Once this central narrative concerning Decko semi-resolves itself, Godspeed You! Black Emperor does start to wander. There's only so much riding about on motorcycles in the middle of the night that you're able to watch without some degree of overkill setting in, and while Yanagimachi knows it's a powerful image, it's just about the only powerful image he has at his disposal. You can't help getting the feeling that he wanted to show much more, but was stymied. If the Emperors are such a tough gang, why don't we get to see a ruck, rather than the odd minor run-in with the police? And, if these Bousouzoku motorcycle gangs are truly a gateway into the Yakuza, why is that barely hinted at? Granted, ostensibly they do fashion themselves as a "touring club", rather than full-out gangsters, but you can't help wonder if that's just a front for the film makers: we see a little defiance in front of the police, we hear about how liars are punished by having their eyebrows shaved off, how punishment beatings are common. Only once do we actually see this alleged brutality, when one member has embezzled funds he raised on a fund-raising drive, and even this just amounts to random slaps in front of everyone in the Hanaya.

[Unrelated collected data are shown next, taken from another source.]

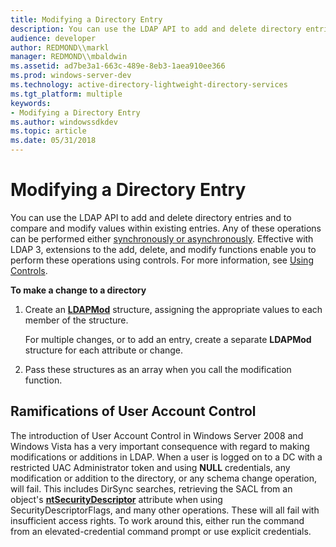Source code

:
 ```yaml
---
title: Modifying a Directory Entry
description: You can use the LDAP API to add and delete directory entries and to compare and modify values within existing entries.
audience: developer
author: REDMOND\\markl
manager: REDMOND\\mbaldwin
ms.assetid: ad7be3a1-663c-489e-8eb3-1aea910ee366
ms.prod: windows-server-dev
ms.technology: active-directory-lightweight-directory-services
ms.tgt_platform: multiple
keywords:
- Modifying a Directory Entry
ms.author: windowssdkdev
ms.topic: article
ms.date: 05/31/2018
---
```


# Modifying a Directory Entry

You can use the LDAP API to add and delete directory entries and to compare and modify values within existing entries. Any of these operations can be performed either [synchronously or asynchronously](synchronous-vs--asynchronous-calls.md). Effective with LDAP 3, extensions to the add, delete, and modify functions enable you to perform these operations using controls. For more information, see [Using Controls](using-controls.md).

**To make a change to a directory**

1.  Create an [**LDAPMod**](/previous-versions/windows/desktop/api/Winldap/ns-winldap-ldapmoda) structure, assigning the appropriate values to each member of the structure.

    For multiple changes, or to add an entry, create a separate **LDAPMod** structure for each attribute or change.

2.  Pass these structures as an array when you call the modification function.

## Ramifications of User Account Control

The introduction of User Account Control in Windows Server 2008 and Windows Vista has a very important consequence with regard to making modifications or additions in LDAP. When a user is logged on to a DC with a restricted UAC Administrator token and using **NULL** credentials, any modification or addition to the directory, or any schema change operation, will fail. This includes DirSync searches, retrieving the SACL from an object's [**ntSecurityDescriptor**](https://msdn.microsoft.com/library/ms679006) attribute when using SecurityDescriptorFlags, and many other operations. These will all fail with insufficient access rights. To work around this, either run the command from an elevated-credential command prompt or use explicit credentials.

 

 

In the end, though, really this is a movie about young guys riding motorcycles, no more, no less. The latent cool factor is high, but palls after a while: Wild Zero, or even Easy Rider, this is not. Grainy, technically flawed and woefully low-budget, it's irritating in places, and could do with losing ten minutes or so to tighten up the pace a little. Certainly towards the end, the documentary starts to wander and you wonder if the last few scenes are just padding designed to bump the movie up to the required running time of ninety minutes. Nevertheless, as a reminder of classic teenage rebellion, of the sheer joy that can be gained from riding a motorbike round with two hundred other people next to you, of a now semi-extinct phenomenon, of just being young, Godspeed You! Black Emperor cannot be recommended highly enough."